» **WORK INSTRUCTIONS**:
All of the entries below, duplicated exactly, make up the answer.

Records drawn from a dataset:
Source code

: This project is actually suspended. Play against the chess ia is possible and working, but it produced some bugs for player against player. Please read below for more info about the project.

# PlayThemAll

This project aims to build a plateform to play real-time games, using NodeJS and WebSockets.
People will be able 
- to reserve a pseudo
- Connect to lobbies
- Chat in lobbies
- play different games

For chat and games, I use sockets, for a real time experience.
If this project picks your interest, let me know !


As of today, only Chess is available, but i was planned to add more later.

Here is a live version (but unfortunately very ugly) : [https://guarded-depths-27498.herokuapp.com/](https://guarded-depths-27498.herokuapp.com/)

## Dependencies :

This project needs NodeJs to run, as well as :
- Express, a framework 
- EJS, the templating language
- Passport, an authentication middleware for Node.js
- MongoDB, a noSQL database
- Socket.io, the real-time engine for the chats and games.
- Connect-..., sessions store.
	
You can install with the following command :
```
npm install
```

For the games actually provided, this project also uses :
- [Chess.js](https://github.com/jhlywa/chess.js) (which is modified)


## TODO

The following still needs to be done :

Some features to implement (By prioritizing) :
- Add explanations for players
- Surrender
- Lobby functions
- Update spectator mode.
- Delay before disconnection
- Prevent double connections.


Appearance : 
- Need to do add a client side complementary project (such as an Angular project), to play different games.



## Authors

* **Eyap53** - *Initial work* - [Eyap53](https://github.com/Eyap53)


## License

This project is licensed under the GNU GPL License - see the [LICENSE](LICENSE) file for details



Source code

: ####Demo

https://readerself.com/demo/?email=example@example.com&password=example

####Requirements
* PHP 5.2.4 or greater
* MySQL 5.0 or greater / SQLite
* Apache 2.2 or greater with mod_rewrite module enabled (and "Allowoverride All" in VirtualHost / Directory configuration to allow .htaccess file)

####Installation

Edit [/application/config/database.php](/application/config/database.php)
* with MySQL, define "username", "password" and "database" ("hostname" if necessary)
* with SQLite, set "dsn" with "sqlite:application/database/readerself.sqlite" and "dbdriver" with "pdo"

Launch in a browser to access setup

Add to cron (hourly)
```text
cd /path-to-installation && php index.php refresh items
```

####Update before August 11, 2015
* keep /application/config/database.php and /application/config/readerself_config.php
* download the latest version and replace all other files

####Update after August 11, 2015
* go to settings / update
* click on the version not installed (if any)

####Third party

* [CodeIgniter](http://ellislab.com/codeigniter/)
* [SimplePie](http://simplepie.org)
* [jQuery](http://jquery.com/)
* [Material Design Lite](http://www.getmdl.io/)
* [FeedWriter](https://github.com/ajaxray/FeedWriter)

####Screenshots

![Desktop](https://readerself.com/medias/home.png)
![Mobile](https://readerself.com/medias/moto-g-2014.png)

» **ANSWER BOX**:
Source code

: This project is actually suspended. Play against the chess ia is possible and working, but it produced some bugs for player against player. Please read below for more info about the project.

# PlayThemAll

This project aims to build a plateform to play real-time games, using NodeJS and WebSockets.
People will be able 
- to reserve a pseudo
- Connect to lobbies
- Chat in lobbies
- play different games

For chat and games, I use sockets, for a real time experience.
If this project picks your interest, let me know !


As of today, only Chess is available, but i was planned to add more later.

Here is a live version (but unfortunately very ugly) : [https://guarded-depths-27498.herokuapp.com/](https://guarded-depths-27498.herokuapp.com/)

## Dependencies :

This project needs NodeJs to run, as well as :
- Express, a framework 
- EJS, the templating language
- Passport, an authentication middleware for Node.js
- MongoDB, a noSQL database
- Socket.io, the real-time engine for the chats and games.
- Connect-..., sessions store.
	
You can install with the following command :
```
npm install
```

For the games actually provided, this project also uses :
- [Chess.js](https://github.com/jhlywa/chess.js) (which is modified)


## TODO

The following still needs to be done :

Some features to implement (By prioritizing) :
- Add explanations for players
- Surrender
- Lobby functions
- Update spectator mode.
- Delay before disconnection
- Prevent double connections.


Appearance : 
- Need to do add a client side complementary project (such as an Angular project), to play different games.



## Authors

* **Eyap53** - *Initial work* - [Eyap53](https://github.com/Eyap53)


## License

This project is licensed under the GNU GPL License - see the [LICENSE](LICENSE) file for details



Source code

: ####Demo

https://readerself.com/demo/?email=example@example.com&password=example

####Requirements
* PHP 5.2.4 or greater
* MySQL 5.0 or greater / SQLite
* Apache 2.2 or greater with mod_rewrite module enabled (and "Allowoverride All" in VirtualHost / Directory configuration to allow .htaccess file)

####Installation

Edit [/application/config/database.php](/application/config/database.php)
* with MySQL, define "username", "password" and "database" ("hostname" if necessary)
* with SQLite, set "dsn" with "sqlite:application/database/readerself.sqlite" and "dbdriver" with "pdo"

Launch in a browser to access setup

Add to cron (hourly)
```text
cd /path-to-installation && php index.php refresh items
```

####Update before August 11, 2015
* keep /application/config/database.php and /application/config/readerself_config.php
* download the latest version and replace all other files

####Update after August 11, 2015
* go to settings / update
* click on the version not installed (if any)

####Third party

* [CodeIgniter](http://ellislab.com/codeigniter/)
* [SimplePie](http://simplepie.org)
* [jQuery](http://jquery.com/)
* [Material Design Lite](http://www.getmdl.io/)
* [FeedWriter](https://github.com/ajaxray/FeedWriter)

####Screenshots

![Desktop](https://readerself.com/medias/home.png)
![Mobile](https://readerself.com/medias/moto-g-2014.png)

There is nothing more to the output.